5. Mother, Pray for Me
The spiritual and familial centerpiece. Stokes sings to her mother, asking for a prayer while wrestling with inherited burdens. (“Mother, say a prayer for me. I can never know what you’ve seen”). Faith is both a comfort and a weight here, the lyrics blurring the lines between love and obligation.
6. Til My Heart Stops
A surge of urgency, both romantic and existential. The song’s galloping tempo mirrors the fear of time running out, of chasing connection before it’s too late. “I wanna ride my bike in the rain. Then I want you to take me back home again. I wanna scream your name. I wanna know what I’ve got. I wanna love till my heart stops….Till my heart stops.”
One of the record’s more outward-facing moments, and very catchy.
7. Take
A quietly devastating track about how to self-erasure in relationships. The refrain “take, take, take” becomes both accusation and resignation, framed by sparse instrumentation that lets the vulnerability breathe. “It’s just about coping, I guess,” according to Stokes. (Apple Music)
8. Roundabout
The Beths on autopilot. It’s a perfectly fine slice of predictable power-pop, complete with the expected jangling guitars and layered vocal harmonies.
While intended as a pure, reassuring love song, it lacks the necessary lyrical bite and dynamic tension to stand out. It feels like the band settled for a pleasant, cyclical groove that never truly goes anywhere, serving only as agreeable background music rather than the sharp, memorable hook fans expect. It’s a textbook example of a band hitting their mark but missing the target.
9. Ark of the Covenant
Ark of the Covenant is a notable failure because it trades the band’s signature, high-energy hooks for over-produced atmosphere. The track aims for grand, unsettling complexity but ultimately sounds paralyzed by its own concept, in my opinion. It’s the sonic equivalent of the final scene from “Raiders of the Lost Ark”: you spend four minutes waiting for the big reveal, and instead of a face-melting, cathartic chorus, you just get a lot of sort of spooky smoke, noise, static, and a baffling banjo line before the song is hastily sealed away. It simply lacks the indie-pop gold The Beths usually deliver.
10. Best Laid Plans
The closer lands softly, with resignation rather than resolution. Stokes admits that maps blur, intentions collapse, and yet persistence is its own form of victory. Musically, it’s a brilliant fusion of the band’s strengths, moving from a warm, jazzy guitar twang and lolloping bassline to a swirling, near-anthemic chorus. The lyrics, which speak of defeat yet also convey the quiet relief of letting go, are delivered with a delicate emotionality that peaks with the resigned yet beautiful plea: “Leave me lying with my best laid plans.” The extended runtime and use of elements like bongos and buried voicemail give it a cinematic, resonant feel, making it one of the most powerful and mature songs in their catalogue.

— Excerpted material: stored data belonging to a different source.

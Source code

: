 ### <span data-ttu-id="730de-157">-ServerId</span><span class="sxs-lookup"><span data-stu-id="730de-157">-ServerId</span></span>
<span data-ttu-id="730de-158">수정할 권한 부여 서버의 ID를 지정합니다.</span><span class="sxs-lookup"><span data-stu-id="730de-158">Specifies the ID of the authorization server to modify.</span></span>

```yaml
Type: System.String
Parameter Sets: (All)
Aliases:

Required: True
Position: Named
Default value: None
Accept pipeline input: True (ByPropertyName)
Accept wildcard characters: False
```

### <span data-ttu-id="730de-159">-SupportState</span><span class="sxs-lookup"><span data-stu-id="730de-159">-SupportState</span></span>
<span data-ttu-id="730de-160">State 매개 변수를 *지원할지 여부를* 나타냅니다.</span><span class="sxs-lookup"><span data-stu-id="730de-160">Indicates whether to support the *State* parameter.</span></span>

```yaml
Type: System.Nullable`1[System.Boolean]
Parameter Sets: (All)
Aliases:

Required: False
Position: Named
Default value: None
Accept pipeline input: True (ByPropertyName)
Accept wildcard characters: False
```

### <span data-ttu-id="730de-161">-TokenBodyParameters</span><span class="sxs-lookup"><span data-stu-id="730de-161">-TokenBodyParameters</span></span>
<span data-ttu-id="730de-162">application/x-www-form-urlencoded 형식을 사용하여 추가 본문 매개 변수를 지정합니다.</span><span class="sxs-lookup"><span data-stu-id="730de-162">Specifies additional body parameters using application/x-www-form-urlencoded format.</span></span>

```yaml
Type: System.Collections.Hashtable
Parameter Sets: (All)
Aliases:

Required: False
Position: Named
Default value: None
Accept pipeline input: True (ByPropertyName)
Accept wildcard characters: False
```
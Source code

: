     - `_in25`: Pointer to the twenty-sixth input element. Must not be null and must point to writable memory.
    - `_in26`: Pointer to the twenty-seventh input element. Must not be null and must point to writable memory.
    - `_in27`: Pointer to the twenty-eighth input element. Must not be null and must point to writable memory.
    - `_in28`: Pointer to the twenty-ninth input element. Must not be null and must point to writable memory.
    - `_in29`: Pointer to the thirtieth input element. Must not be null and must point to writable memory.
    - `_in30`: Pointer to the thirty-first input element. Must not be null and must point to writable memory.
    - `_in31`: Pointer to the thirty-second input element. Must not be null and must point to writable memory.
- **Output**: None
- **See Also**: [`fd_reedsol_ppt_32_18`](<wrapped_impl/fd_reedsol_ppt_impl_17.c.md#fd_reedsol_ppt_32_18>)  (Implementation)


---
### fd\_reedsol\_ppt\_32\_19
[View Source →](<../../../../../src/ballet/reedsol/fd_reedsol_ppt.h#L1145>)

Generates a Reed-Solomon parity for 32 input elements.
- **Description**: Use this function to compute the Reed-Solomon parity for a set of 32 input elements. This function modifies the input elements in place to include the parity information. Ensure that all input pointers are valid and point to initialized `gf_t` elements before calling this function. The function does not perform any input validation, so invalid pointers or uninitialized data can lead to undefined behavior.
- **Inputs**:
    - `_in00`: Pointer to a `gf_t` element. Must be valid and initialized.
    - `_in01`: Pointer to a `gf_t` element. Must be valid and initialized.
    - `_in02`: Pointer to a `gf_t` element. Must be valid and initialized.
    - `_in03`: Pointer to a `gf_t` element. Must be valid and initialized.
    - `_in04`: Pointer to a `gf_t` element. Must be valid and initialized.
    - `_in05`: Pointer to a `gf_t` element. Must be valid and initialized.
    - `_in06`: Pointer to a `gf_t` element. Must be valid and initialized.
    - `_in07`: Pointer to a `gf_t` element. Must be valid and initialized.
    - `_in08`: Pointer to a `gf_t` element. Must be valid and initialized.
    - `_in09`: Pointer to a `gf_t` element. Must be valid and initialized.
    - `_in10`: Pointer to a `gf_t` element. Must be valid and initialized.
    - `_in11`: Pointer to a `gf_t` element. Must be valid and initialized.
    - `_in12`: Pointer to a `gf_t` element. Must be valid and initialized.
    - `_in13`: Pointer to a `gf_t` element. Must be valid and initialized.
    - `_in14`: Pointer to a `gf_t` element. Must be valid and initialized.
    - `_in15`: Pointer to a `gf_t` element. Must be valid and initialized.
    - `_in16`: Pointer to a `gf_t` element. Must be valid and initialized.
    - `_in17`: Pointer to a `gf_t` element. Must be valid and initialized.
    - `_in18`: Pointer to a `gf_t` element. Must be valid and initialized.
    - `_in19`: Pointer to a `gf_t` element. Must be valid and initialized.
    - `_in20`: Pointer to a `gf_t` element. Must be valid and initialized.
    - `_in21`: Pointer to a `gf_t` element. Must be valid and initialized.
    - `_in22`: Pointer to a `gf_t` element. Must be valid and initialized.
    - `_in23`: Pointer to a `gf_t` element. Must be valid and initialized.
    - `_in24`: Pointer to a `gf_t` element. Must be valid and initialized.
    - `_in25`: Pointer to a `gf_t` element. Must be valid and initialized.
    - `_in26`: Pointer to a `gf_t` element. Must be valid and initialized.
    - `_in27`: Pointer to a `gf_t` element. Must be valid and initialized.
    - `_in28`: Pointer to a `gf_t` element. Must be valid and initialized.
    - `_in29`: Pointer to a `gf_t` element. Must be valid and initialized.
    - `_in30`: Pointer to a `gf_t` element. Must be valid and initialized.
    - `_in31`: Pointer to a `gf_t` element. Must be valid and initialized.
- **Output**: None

The album ends with a sigh, not a shout, which feels fitting.
Final Verdict
Straight Line Was a Lie is probably The Beths’ most mature and cohesive album yet.
It may not reinvent their sound, but it deepens it, letting themes of fragility, inheritance, and cyclical struggle resonate without losing their pop instincts. The record accepts life’s messiness and makes it singable, which is perhaps The Beths’ most incredible gift.
A luminous, deeply human record that lingers long after it ends.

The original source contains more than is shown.